***** PROVIDED DATA *****
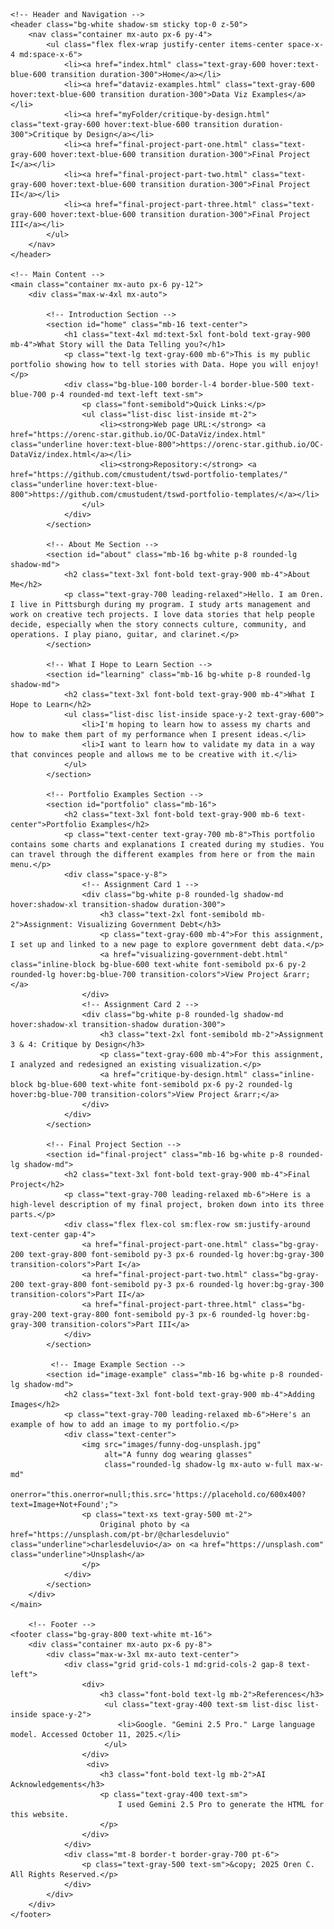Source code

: 
<html lang="en">
<head>
    <meta charset="UTF-8">
    <meta name="viewport" content="width=device-width, initial-scale=1.0">
    <title>TSWD Portfolio</title>
    <script src="https://cdn.tailwindcss.com"></script>
    <link rel="preconnect" href="https://fonts.googleapis.com">
    <link rel="preconnect" href="https://fonts.gstatic.com" crossorigin>
    <link href="https://fonts.googleapis.com/css2?family=Inter:wght@400;500;600;700&display=swap" rel="stylesheet">
    <style>
        body {
            font-family: 'Inter', sans-serif;
        }
    </style>
</head>
<body class="bg-gray-50 text-gray-800">

    <!-- Header and Navigation -->
    <header class="bg-white shadow-sm sticky top-0 z-50">
        <nav class="container mx-auto px-6 py-4">
            <ul class="flex flex-wrap justify-center items-center space-x-4 md:space-x-6">
                <li><a href="index.html" class="text-gray-600 hover:text-blue-600 transition duration-300">Home</a></li>
                <li><a href="dataviz-examples.html" class="text-gray-600 hover:text-blue-600 transition duration-300">Data Viz Examples</a></li>
                <li><a href="myFolder/critique-by-design.html" class="text-gray-600 hover:text-blue-600 transition duration-300">Critique by Design</a></li>
                <li><a href="final-project-part-one.html" class="text-gray-600 hover:text-blue-600 transition duration-300">Final Project I</a></li>
                <li><a href="final-project-part-two.html" class="text-gray-600 hover:text-blue-600 transition duration-300">Final Project II</a></li>
                <li><a href="final-project-part-three.html" class="text-gray-600 hover:text-blue-600 transition duration-300">Final Project III</a></li>
            </ul>
        </nav>
    </header>

    <!-- Main Content -->
    <main class="container mx-auto px-6 py-12">
        <div class="max-w-4xl mx-auto">

            <!-- Introduction Section -->
            <section id="home" class="mb-16 text-center">
                <h1 class="text-4xl md:text-5xl font-bold text-gray-900 mb-4">What Story will the Data Telling you?</h1>
                <p class="text-lg text-gray-600 mb-6">This is my public portfolio showing how to tell stories with Data. Hope you will enjoy!</p>
                <div class="bg-blue-100 border-l-4 border-blue-500 text-blue-700 p-4 rounded-md text-left text-sm">
                    <p class="font-semibold">Quick Links:</p>
                    <ul class="list-disc list-inside mt-2">
                        <li><strong>Web page URL:</strong> <a href="https://orenc-star.github.io/OC-DataViz/index.html" class="underline hover:text-blue-800">https://orenc-star.github.io/OC-DataViz/index.html</a></li>
                        <li><strong>Repository:</strong> <a href="https://github.com/cmustudent/tswd-portfolio-templates/" class="underline hover:text-blue-800">https://github.com/cmustudent/tswd-portfolio-templates/</a></li>
                    </ul>
                </div>
            </section>

            <!-- About Me Section -->
            <section id="about" class="mb-16 bg-white p-8 rounded-lg shadow-md">
                <h2 class="text-3xl font-bold text-gray-900 mb-4">About Me</h2>
                <p class="text-gray-700 leading-relaxed">Hello. I am Oren. I live in Pittsburgh during my program. I study arts management and work on creative tech projects. I love data stories that help people decide, especially when the story connects culture, community, and operations. I play piano, guitar, and clarinet.</p>
            </section>
            
            <!-- What I Hope to Learn Section -->
            <section id="learning" class="mb-16 bg-white p-8 rounded-lg shadow-md">
                <h2 class="text-3xl font-bold text-gray-900 mb-4">What I Hope to Learn</h2>
                <ul class="list-disc list-inside space-y-2 text-gray-600">
                    <li>I'm hoping to learn how to assess my charts and how to make them part of my performance when I present ideas.</li>
                    <li>I want to learn how to validate my data in a way that convinces people and allows me to be creative with it.</li>
                </ul>
            </section>

            <!-- Portfolio Examples Section -->
            <section id="portfolio" class="mb-16">
                <h2 class="text-3xl font-bold text-gray-900 mb-6 text-center">Portfolio Examples</h2>
                <p class="text-center text-gray-700 mb-8">This portfolio contains some charts and explanations I created during my studies. You can travel through the different examples from here or from the main menu.</p>
                <div class="space-y-8">
                    <!-- Assignment Card 1 -->
                    <div class="bg-white p-8 rounded-lg shadow-md hover:shadow-xl transition-shadow duration-300">
                        <h3 class="text-2xl font-semibold mb-2">Assignment: Visualizing Government Debt</h3>
                        <p class="text-gray-600 mb-4">For this assignment, I set up and linked to a new page to explore government debt data.</p>
                        <a href="visualizing-government-debt.html" class="inline-block bg-blue-600 text-white font-semibold px-6 py-2 rounded-lg hover:bg-blue-700 transition-colors">View Project &rarr;</a>
                    </div>
                    <!-- Assignment Card 2 -->
                    <div class="bg-white p-8 rounded-lg shadow-md hover:shadow-xl transition-shadow duration-300">
                        <h3 class="text-2xl font-semibold mb-2">Assignment 3 & 4: Critique by Design</h3>
                        <p class="text-gray-600 mb-4">For this assignment, I analyzed and redesigned an existing visualization.</p>
                        <a href="critique-by-design.html" class="inline-block bg-blue-600 text-white font-semibold px-6 py-2 rounded-lg hover:bg-blue-700 transition-colors">View Project &rarr;</a>
                    </div>
                </div>
            </section>
            
            <!-- Final Project Section -->
            <section id="final-project" class="mb-16 bg-white p-8 rounded-lg shadow-md">
                <h2 class="text-3xl font-bold text-gray-900 mb-4">Final Project</h2>
                <p class="text-gray-700 leading-relaxed mb-6">Here is a high-level description of my final project, broken down into its three parts.</p>
                <div class="flex flex-col sm:flex-row sm:justify-around text-center gap-4">
                    <a href="final-project-part-one.html" class="bg-gray-200 text-gray-800 font-semibold py-3 px-6 rounded-lg hover:bg-gray-300 transition-colors">Part I</a>
                    <a href="final-project-part-two.html" class="bg-gray-200 text-gray-800 font-semibold py-3 px-6 rounded-lg hover:bg-gray-300 transition-colors">Part II</a>
                    <a href="final-project-part-three.html" class="bg-gray-200 text-gray-800 font-semibold py-3 px-6 rounded-lg hover:bg-gray-300 transition-colors">Part III</a>
                </div>
            </section>

             <!-- Image Example Section -->
            <section id="image-example" class="mb-16 bg-white p-8 rounded-lg shadow-md">
                <h2 class="text-3xl font-bold text-gray-900 mb-4">Adding Images</h2>
                <p class="text-gray-700 leading-relaxed mb-6">Here's an example of how to add an image to my portfolio.</p>
                <div class="text-center">
                    <img src="images/funny-dog-unsplash.jpg" 
                         alt="A funny dog wearing glasses" 
                         class="rounded-lg shadow-lg mx-auto w-full max-w-md"
                         onerror="this.onerror=null;this.src='https://placehold.co/600x400?text=Image+Not+Found';">
                    <p class="text-xs text-gray-500 mt-2">
                        Original photo by <a href="https://unsplash.com/pt-br/@charlesdeluvio" class="underline">charlesdeluvio</a> on <a href="https://unsplash.com" class="underline">Unsplash</a>
                    </p>
                </div>
            </section>
        </div>
    </main>

        <!-- Footer -->
    <footer class="bg-gray-800 text-white mt-16">
        <div class="container mx-auto px-6 py-8">
            <div class="max-w-3xl mx-auto text-center">
                <div class="grid grid-cols-1 md:grid-cols-2 gap-8 text-left">
                    <div>
                        <h3 class="font-bold text-lg mb-2">References</h3>
                         <ul class="text-gray-400 text-sm list-disc list-inside space-y-2">
                            <li>Google. "Gemini 2.5 Pro." Large language model. Accessed October 11, 2025.</li>
                         </ul>
                    </div>
                     <div>
                        <h3 class="font-bold text-lg mb-2">AI Acknowledgements</h3>
                        <p class="text-gray-400 text-sm">
                            I used Gemini 2.5 Pro to generate the HTML for this website.
                        </p>
                    </div>
                </div>
                <div class="mt-8 border-t border-gray-700 pt-6">
                    <p class="text-gray-500 text-sm">&copy; 2025 Oren C. All Rights Reserved.</p>
                </div>
            </div>
        </div>
    </footer>

</body>
</html>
*****
Write out only the lines that run from the line containing "shadow-lg mx-auto w-full" through the line containing "text-sm list-disc list-inside", both included, exactly as they appear above.

ANSWER BELOW:
                         class="rounded-lg shadow-lg mx-auto w-full max-w-md"
                         onerror="this.onerror=null;this.src='https://placehold.co/600x400?text=Image+Not+Found';">
                    <p class="text-xs text-gray-500 mt-2">
                        Original photo by <a href="https://unsplash.com/pt-br/@charlesdeluvio" class="underline">charlesdeluvio</a> on <a href="https://unsplash.com" class="underline">Unsplash</a>
                    </p>
                </div>
            </section>
        </div>
    </main>

        <!-- Footer -->
    <footer class="bg-gray-800 text-white mt-16">
        <div class="container mx-auto px-6 py-8">
            <div class="max-w-3xl mx-auto text-center">
                <div class="grid grid-cols-1 md:grid-cols-2 gap-8 text-left">
                    <div>
                        <h3 class="font-bold text-lg mb-2">References</h3>
                         <ul class="text-gray-400 text-sm list-disc list-inside space-y-2">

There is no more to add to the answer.